Maybe we can then add it to 'pci_quirks' and reduce the number of VIA
corruption reports.

P.

[1] the BIOS appears to let you change the option but it defaults the
option the moment you leave the "advanced settings" screen :-(


2001-02-05 19:37:00

by Udo A. Steinberg

[permalink] [raw]
Subject: Re: VIA silent disk corruption - likely fix

Peter Horton wrote:
>
> I've found the cause of silent disk corruption on my A7V motherboard,
> and it might affect all boards with the same North bridge (KT133 etc).
>
> For some reason the IDE controller(s) was sometimes picking up stale
> data during bus master DMA to the drive. Assuming that there was no bug
> in the CPU it had to be the North bridge that was caching the stuff when
> it shouldn't have been. I assume the problem would also apply to other
> bus masters (SCSI, NIC etc).

Do you have a small test program to illustrate that bug? I have an A7V
with PCI Master Read Caching enabled and haven't seen any corruption so
far (which doesn't necessarily mean much).
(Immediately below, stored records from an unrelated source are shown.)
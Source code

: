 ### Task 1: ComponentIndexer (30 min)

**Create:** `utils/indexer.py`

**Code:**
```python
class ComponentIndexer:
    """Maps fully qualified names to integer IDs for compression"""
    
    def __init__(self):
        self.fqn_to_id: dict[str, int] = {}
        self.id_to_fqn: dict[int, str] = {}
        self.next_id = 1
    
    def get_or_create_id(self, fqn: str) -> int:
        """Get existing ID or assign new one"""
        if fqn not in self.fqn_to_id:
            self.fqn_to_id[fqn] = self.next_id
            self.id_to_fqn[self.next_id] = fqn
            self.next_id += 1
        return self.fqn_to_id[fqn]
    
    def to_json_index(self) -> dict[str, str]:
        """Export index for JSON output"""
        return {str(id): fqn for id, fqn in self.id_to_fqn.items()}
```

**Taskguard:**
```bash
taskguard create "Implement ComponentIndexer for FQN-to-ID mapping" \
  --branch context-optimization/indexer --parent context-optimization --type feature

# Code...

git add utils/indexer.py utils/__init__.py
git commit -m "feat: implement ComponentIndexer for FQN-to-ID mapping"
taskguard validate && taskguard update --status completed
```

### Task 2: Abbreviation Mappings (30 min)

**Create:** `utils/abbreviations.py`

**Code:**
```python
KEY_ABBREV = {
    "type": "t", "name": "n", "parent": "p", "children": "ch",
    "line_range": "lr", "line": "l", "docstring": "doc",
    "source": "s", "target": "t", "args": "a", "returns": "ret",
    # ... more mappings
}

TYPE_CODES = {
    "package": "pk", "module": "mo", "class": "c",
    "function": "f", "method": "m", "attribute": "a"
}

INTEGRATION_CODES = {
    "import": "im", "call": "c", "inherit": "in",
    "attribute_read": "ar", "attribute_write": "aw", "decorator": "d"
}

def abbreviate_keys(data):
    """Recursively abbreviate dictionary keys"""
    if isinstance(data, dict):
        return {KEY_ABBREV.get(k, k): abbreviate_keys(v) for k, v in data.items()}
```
Or if you don't have a test
program, how did you identify it's caching too much?
Also, are you using a Thunderbird or a Duron?

I'm using the 1003 Bios, which has proven to be the most stable so far.
Which one do you use?

-Udo.

P.S. I seem to recall that later Bios Versions (>=1004) disable Master
Read Caching by default, so maybe Asus has also noticed something
wrong with it.

2001-02-06 00:24:51

by Rogerio Brito

[permalink] [raw]
Subject: Re: VIA silent disk corruption - likely fix

On Feb 05 2001, Udo A. Steinberg wrote:
> Peter Horton wrote:
> > I've found the cause of silent disk corruption on my A7V motherboard,
> > and it might affect all boards with the same North bridge (KT133 etc).
>
> Do you have a small test program to illustrate that bug? I have an A7V
> with PCI Master Read Caching enabled and haven't seen any corruption so
> far (which doesn't necessarily mean much). Or if you don't have a test
> program, how did you identify it's caching too much?
> Also, are you using a Thunderbird or a Duron?

Just an extra data point here.

I have an A7V here also and I haven't seen anything wrong with
my setup (but I'm using 2.2.18 + the IDE patches). Perhaps,
I'm not hitting the bad cases or I'm not stressing the system
enough. I'm using a Quantum lct15 drive here with UDMA/66
here. I have a Duron 600MHz and I remember that when I was
setting the machine (after I bought it), I left everything in
the default settings (so, the PCI Master Read Caching is
disabled).

> I'm using the 1003 Bios, which has proven to be the most stable so far.
> Which one do you use?

I also use 1003, but I have not tried anything else (for fear
of something going wrong when I'm upgrading -- like a power
outage). :-)


[]s, Roger...

--
=-=-=-=-=-=-=-=-=-=-=-=-=-=-=-=-=-=-=-=-=-=-=-=-=-=-=-=-=-=-=-=-=-=-=
Rogerio Brito - [email protected] - http://www.ime.usp.br/~rbrito/
=-=-=-=-=-=-=-=-=-=-=-=-=-=-=-=-=-=-=-=-=-=-=-=-=-=-=-=-=-=-=-=-=-=-=

2001-02-07 21:01:24

by Matthias Andree

[permalink] [raw]
Subject: Re: VIA silent disk corruption - likely fix

On Mon, 05 Feb 2001, Peter Horton wrote:

> I've found the cause of silent disk corruption on my A7V motherboard,
> and it might affect all boards with the same North bridge (KT133 etc).

...

> [1] the BIOS appears to let you change the option but it defaults the
> option the moment you leave the "advanced settings" screen :-(

Is your BIOS current? Gigabyte 7ZXR BIOSes (F4) e. g. have exhibited
not-so-different troubles (once you set a suspend timeout, you could not
reset it lest you reloaded the entire BIOS anew; with American
Megatrends' BIOS this means you lose ALL settings except your Standard
CMOS setup), this problem is fixed in F5J (I did not bother to look for
an official F5 release yet).

--
Matthias Andree